Wake-up! Our tech industry is in crisis

wake-up-callWith all the talk about innovation and start-ups you could be forgiven for thinking that Australia was booming and that the last 12 months had miraculously seen us transition from an economy based on mining to one based on technology and smarts. It isn’t and if you need a clearer wake-up call, listen to some recent words from people actually in the Australian technology sector.

Matt Barrie, CEO of Freelancer

“If there’s one thing we need to do to fix this industry, it’s to get more people into it,” chief executive of the online services company Freelancer Matt Barrie told the Knowledge Nation summit in Sydney.

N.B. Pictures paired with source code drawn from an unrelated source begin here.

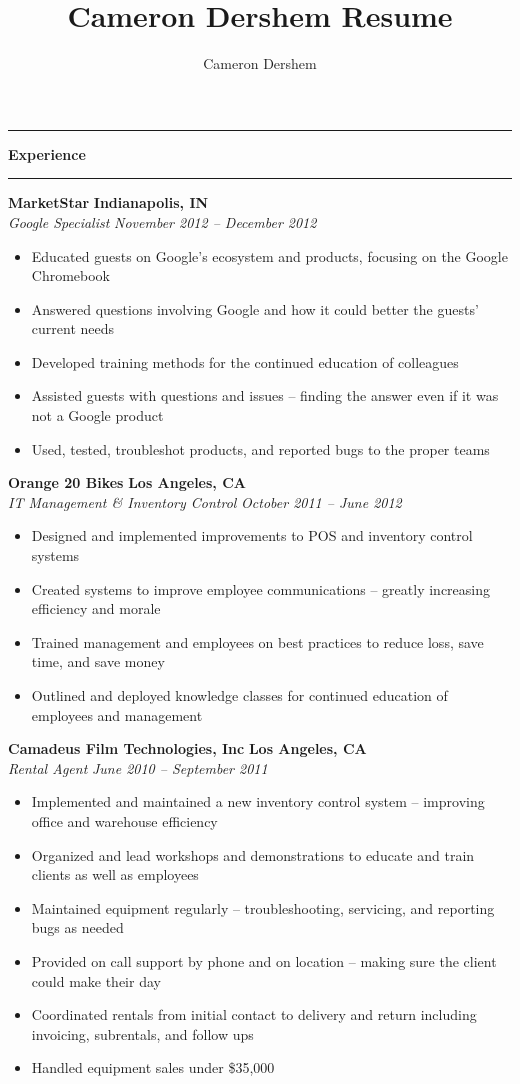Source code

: \documentclass[10pt,letterpaper]{article}			%
\author{Cameron Dershem}							%
\title{Cameron Dershem Resume}						%
\newcommand{
    \JobHeader}[4]{
	\textbf{#1}
	\hfill
	\textbf{#2}
	\\
	\emph{#3}
	\hfill
	\emph{#4}
	}
\newcommand{
    \sectionHeader}[1]{
    \hrule
    \vspace{0.2em}
    {\large \textbf {#1}}
    \vspace{0.2em}
    \hrule
    \vspace{0.2em}
    }
\begin{document}

\sectionHeader{Experience}

	\JobHeader{MarketStar}{Indianapolis, IN}{Google Specialist}{November 2012 -- December 2012}
		\begin{itemize}
            \item Educated guests on Google's ecosystem and products, focusing on the Google Chromebook
		    \item Answered questions involving Google and how it could better the guests' current needs
            \item Developed training methods for the continued education of colleagues
            \item Assisted guests with questions and issues -- finding the answer even if it was not a Google product
		    \item Used, tested, troubleshot products, and reported bugs to the proper teams
		\end{itemize}

	\JobHeader{Orange 20 Bikes}{Los Angeles, CA}{IT Management \& Inventory Control}{October 2011 -- June 2012}
		\begin{itemize}	
		    \item Designed and implemented improvements to POS and inventory control systems
		    \item Created systems to improve employee communications -- greatly increasing efficiency and morale
		    \item Trained management and employees on best practices to reduce loss, save time, and save money
		    \item Outlined and deployed knowledge classes for continued education of employees and management
		\end{itemize}

	\JobHeader{Camadeus Film Technologies, Inc}{Los Angeles, CA}{Rental Agent}{June 2010 -- September 2011}
		\begin{itemize}
		    \item Implemented and maintained a new inventory control system -- improving office and warehouse efficiency
            \item Organized and lead workshops and demonstrations to educate and train clients as well as employees
		    \item Maintained equipment regularly -- troubleshooting, servicing, and reporting bugs as needed
		    \item Provided on call support by phone and on location -- making sure the client could make their day 
		    \item Coordinated rentals from initial contact to delivery and return including invoicing, subrentals, and follow ups
		    \item Handled equipment sales under \$35,000
		\end{itemize}
\end{document}
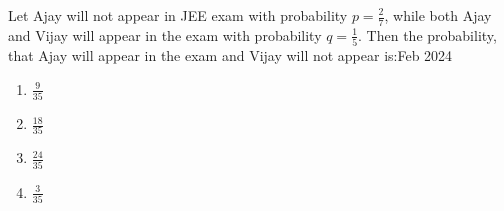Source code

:     \item Let Ajay will not appear in JEE exam with probability $p=\frac{2}{7}$, while both Ajay and Vijay will appear in the exam with probability $q=\frac{1}{5}$. Then the probability, that Ajay will appear in the exam and Vijay will not appear is:\hfill{Feb 2024}

        \begin{multicols}{4}
        \begin{enumerate}
        \item $\frac{9}{35}$
        \item $\frac{18}{35}$
        \item $\frac{24}{35}$
        \item $\frac{3}{35}$
        \end{enumerate}
        \end{multicols}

He said the number of students studying IT had fallen by somewhere between 40 per cent and 60 per cent in the last decade, with the number of women enrolling in technology degrees also dropping dramatically.

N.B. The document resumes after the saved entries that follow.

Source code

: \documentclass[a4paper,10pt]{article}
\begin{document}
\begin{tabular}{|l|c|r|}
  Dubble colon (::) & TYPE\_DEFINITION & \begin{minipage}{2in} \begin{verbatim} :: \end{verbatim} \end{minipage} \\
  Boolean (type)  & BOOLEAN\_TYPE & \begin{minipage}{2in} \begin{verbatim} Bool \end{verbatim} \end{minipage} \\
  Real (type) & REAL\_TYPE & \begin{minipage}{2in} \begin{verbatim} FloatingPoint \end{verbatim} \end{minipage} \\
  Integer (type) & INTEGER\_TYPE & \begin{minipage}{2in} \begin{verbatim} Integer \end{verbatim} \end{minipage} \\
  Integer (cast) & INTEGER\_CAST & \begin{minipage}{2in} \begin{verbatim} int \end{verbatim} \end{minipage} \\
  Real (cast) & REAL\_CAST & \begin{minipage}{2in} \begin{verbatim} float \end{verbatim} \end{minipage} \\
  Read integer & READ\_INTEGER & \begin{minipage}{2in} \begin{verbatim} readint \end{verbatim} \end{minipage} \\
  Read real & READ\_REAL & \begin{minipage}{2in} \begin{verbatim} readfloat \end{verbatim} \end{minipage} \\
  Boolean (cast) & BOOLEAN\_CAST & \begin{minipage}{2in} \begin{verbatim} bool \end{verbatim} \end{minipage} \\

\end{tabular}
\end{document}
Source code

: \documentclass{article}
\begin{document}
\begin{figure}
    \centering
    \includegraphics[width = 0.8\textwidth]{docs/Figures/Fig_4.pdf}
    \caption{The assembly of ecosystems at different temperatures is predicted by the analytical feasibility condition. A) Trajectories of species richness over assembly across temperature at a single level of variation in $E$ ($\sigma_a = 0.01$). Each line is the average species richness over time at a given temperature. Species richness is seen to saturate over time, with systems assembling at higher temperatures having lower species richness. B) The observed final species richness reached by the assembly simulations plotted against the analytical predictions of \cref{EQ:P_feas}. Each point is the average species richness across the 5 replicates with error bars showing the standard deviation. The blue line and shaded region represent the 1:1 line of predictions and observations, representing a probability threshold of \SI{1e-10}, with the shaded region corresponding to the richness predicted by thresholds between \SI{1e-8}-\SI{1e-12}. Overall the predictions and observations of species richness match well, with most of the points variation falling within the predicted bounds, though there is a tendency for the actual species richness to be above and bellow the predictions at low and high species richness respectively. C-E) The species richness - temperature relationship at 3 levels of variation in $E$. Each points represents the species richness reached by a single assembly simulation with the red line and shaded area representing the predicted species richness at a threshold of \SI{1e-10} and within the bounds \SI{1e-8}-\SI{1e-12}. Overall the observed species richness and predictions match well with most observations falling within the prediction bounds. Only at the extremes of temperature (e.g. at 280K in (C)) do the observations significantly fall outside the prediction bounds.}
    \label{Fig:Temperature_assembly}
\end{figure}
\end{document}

To change it requires a real change in education…

“Instead of lumping a couple of horrendous subjects around technology in with woodwork and home economics — yes there’s a bit of change coming — but I think it’s mostly lip service.”

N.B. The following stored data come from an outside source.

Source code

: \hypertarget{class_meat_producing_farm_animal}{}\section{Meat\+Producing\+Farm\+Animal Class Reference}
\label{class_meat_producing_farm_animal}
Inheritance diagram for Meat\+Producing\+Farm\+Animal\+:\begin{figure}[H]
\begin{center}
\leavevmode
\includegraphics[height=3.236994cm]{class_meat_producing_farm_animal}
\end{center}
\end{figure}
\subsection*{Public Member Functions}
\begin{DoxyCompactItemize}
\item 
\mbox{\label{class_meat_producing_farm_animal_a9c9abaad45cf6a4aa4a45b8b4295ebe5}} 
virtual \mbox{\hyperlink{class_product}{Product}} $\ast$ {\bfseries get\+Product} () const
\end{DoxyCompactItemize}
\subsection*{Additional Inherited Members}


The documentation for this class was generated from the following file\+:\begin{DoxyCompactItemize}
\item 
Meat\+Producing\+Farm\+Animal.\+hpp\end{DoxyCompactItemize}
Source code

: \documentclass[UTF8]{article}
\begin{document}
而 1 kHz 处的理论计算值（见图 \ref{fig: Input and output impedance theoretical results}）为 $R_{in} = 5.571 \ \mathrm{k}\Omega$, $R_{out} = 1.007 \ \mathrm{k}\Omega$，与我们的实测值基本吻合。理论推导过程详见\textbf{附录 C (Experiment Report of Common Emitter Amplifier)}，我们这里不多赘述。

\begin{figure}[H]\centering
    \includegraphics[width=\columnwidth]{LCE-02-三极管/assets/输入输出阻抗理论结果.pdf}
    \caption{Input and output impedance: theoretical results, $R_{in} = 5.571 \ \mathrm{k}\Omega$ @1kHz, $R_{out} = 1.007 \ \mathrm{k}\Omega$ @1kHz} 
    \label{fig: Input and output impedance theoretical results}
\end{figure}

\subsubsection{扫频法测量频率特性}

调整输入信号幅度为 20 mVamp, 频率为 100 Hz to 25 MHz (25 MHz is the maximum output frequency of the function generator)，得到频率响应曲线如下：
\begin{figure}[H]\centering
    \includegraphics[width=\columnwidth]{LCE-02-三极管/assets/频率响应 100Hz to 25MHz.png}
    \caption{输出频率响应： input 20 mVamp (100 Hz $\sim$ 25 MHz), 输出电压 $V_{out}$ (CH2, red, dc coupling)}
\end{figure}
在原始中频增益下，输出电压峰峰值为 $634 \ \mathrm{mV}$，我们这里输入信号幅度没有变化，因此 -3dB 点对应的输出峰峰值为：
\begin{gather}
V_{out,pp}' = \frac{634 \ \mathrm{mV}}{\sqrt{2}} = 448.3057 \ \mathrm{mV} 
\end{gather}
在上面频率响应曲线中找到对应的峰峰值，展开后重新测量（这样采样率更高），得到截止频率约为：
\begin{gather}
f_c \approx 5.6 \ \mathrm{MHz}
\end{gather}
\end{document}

And we’re not even attracting people from overseas in the numbers we need to make up for the lack of local skills:  “it’s not just about being paid well, it’s that it’s a backwater — they have to move once to get over there but … more importantly when they finish they have to move back and it’s just too hard for them to get back into the action”.

CSIRO Chairman David Thodey says the core of the problem is that the nation’s culture does not involve enough continuous learning. “I’m not sure we have a culture in Australia where we love to learn and we encourage people to always learn,” Mr Thodey said. While there’s certainly some current irony in the CSIRO Chair touting learning for learning’s sake, he has a real point. But how on earth do you change a whole deep-seated culture in any reasonable time-frame?

We need to make changes to the way we teach and encourage STEM education and we need to do it now, not in a couple of years. We need to look for the low-hanging fruit, like making maths compulsory, and then we need to hit the higher fruit as a priority. If countries like Estonia can find the will and the resources to teach every child to code, there’s no real excuse for us not being able to do it now.

I would say that this ought to be an election issue – not least because the mantra ‘jobs and growth’ simply cannot be disentangled from the flow of smart, modernly-educated people. Where will all the small businesses, that the Government is trying to encourage to hire workers, come from? Even Australia can only sustain a finite number of coffee shops. But I know it wont be mentioned in more than passing in the election. Oh, we’ll hear the rhetoric about what’s being achieved and how we’re transitioning, and how we’re a smart nation. But where will we see the plans and the action to make any of it real? We need to wake up and deal with this now.